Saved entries
⁂

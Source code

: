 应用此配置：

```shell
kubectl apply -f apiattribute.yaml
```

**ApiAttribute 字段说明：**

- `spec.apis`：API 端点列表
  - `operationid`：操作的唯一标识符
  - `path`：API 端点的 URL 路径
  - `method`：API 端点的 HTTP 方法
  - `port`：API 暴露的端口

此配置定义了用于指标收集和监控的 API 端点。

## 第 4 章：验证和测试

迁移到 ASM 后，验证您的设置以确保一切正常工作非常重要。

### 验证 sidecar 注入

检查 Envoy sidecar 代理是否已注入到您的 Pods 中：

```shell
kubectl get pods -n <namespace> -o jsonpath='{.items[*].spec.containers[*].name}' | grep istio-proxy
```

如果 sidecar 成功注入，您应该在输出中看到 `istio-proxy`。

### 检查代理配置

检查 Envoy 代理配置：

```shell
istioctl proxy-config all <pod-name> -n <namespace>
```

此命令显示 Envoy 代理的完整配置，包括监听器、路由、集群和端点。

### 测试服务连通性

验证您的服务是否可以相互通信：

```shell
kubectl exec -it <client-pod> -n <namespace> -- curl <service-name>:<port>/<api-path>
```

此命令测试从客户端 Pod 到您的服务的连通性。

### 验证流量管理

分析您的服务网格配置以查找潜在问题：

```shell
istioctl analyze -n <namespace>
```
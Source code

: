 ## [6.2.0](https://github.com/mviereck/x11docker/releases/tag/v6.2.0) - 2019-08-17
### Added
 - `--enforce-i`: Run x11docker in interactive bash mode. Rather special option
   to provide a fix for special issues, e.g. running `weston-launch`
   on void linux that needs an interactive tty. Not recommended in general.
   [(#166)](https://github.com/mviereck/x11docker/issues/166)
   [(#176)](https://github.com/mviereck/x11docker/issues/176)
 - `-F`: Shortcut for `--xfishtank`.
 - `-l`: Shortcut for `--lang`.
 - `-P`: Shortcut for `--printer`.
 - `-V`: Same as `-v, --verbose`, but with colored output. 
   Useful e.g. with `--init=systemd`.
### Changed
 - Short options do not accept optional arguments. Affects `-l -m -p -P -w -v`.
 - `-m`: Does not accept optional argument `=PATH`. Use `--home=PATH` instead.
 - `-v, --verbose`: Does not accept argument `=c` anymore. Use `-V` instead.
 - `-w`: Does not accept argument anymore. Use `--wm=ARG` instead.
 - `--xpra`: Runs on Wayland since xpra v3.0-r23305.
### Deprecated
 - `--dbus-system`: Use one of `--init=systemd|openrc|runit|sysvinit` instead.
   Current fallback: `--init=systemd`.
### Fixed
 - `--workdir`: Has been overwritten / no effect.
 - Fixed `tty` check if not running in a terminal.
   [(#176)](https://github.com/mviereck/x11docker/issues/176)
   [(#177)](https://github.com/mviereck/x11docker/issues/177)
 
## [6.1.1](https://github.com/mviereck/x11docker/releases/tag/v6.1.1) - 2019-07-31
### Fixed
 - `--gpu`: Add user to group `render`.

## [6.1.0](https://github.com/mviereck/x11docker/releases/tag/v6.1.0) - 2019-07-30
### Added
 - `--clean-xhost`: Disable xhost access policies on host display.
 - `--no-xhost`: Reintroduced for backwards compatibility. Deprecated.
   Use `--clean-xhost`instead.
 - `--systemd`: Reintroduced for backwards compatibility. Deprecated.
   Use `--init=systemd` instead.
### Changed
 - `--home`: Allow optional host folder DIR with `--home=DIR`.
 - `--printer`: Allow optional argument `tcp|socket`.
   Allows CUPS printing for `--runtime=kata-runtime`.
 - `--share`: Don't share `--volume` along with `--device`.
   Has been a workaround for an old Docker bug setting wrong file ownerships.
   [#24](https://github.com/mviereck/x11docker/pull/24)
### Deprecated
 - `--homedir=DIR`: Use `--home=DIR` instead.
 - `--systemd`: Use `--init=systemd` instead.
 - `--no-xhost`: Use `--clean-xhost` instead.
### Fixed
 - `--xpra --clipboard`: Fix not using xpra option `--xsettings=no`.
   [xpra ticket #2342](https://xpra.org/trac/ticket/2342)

⁂

WORK TO COMPLETE:
Identify the lines in the records above that contain the word "Reintroduced", then state how many there are and nothing more.

RESPONSE TO THIS TASK:
2